Spatially entangled light has proven to be a critical resource in high-dimensional quantum information applications such as quantum cryptography, quantum sensing, and quantum computing. However, progress in the generation of arbitrary spatially entangled states for these protocols via spontaneous parametric down-conversion has been hindered due to the complex relationship between the nonlinear coupling and the generated quantum state. Here, we employ an inverse-design algorithm for the generation of non-trivial maximally entangled bi-photon qubit and qutrit states in the azimuthal index via spontaneous parametric down-conversion. These states are obtained by shaping the pump spatial distribution as a superposition of Laguerre-Gaussian radial modes.

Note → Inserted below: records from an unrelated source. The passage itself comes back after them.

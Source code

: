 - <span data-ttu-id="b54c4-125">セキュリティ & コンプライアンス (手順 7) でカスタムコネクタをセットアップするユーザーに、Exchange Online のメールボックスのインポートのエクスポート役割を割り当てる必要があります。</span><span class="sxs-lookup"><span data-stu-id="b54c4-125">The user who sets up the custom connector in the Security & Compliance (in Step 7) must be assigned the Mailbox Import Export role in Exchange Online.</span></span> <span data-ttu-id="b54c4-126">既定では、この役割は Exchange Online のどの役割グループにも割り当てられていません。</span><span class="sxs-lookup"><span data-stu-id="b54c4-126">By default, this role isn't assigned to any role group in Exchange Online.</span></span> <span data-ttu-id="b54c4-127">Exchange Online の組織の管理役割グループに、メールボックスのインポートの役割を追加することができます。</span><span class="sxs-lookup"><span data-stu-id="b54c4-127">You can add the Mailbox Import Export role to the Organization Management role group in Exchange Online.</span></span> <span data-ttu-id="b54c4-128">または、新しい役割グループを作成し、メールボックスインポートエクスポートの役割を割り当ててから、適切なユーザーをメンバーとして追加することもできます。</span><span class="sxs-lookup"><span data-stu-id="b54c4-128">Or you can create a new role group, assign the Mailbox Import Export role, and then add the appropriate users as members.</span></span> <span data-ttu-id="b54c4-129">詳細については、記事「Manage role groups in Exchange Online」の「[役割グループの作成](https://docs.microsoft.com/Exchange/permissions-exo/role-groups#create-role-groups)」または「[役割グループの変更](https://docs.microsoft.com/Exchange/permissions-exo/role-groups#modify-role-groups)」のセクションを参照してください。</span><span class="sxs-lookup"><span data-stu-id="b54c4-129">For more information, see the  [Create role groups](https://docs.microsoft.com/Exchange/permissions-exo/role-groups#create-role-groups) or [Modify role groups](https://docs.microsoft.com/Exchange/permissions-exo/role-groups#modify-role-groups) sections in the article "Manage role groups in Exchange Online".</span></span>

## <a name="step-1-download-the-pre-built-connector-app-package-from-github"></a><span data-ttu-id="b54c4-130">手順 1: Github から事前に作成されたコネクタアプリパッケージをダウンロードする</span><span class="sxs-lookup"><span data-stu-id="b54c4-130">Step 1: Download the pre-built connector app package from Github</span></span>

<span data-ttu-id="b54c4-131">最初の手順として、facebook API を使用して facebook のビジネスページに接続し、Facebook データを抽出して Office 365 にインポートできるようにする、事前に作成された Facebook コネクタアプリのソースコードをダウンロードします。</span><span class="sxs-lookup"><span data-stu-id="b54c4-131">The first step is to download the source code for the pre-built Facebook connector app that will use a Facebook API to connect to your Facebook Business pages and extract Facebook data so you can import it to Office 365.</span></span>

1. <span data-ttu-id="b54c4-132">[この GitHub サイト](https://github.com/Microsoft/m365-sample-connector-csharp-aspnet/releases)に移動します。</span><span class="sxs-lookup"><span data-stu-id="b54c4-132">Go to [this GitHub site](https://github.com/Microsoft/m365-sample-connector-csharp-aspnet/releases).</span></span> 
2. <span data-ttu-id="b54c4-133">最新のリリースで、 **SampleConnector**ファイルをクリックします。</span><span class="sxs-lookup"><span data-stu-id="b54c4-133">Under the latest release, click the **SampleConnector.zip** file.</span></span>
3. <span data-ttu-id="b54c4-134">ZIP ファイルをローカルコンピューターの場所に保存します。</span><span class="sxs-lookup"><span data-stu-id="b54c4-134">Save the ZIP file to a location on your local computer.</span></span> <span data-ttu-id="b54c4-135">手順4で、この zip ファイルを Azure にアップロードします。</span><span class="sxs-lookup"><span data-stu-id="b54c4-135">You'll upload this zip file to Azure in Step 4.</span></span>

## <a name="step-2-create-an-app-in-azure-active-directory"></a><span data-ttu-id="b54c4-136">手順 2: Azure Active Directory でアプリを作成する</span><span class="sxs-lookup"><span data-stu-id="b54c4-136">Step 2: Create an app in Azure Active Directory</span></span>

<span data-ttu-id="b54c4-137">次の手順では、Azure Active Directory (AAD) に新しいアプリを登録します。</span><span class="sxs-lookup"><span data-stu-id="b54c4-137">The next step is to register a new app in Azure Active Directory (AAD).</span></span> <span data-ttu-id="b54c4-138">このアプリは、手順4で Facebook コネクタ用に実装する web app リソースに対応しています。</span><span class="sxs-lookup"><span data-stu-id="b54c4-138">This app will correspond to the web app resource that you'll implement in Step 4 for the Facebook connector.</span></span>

The generated bi-photon states are experimentally characterized through quantum state tomography, with their entanglement verified by breaking generalized Bell inequalities. Finally, we performed a proof-of-principle experiment demonstrating the potential utility of the inverse-designed states in entanglement-based quantum key distribution protocols, measuring quantum error rates of 3.95% and 7.03% for the generated qubit and qutrit states, respectively. Our results validate the inverse-design model in a free-space optical setup and pave the way for high-dimensional spatial-mode entangled state design and generation for quantum network applications.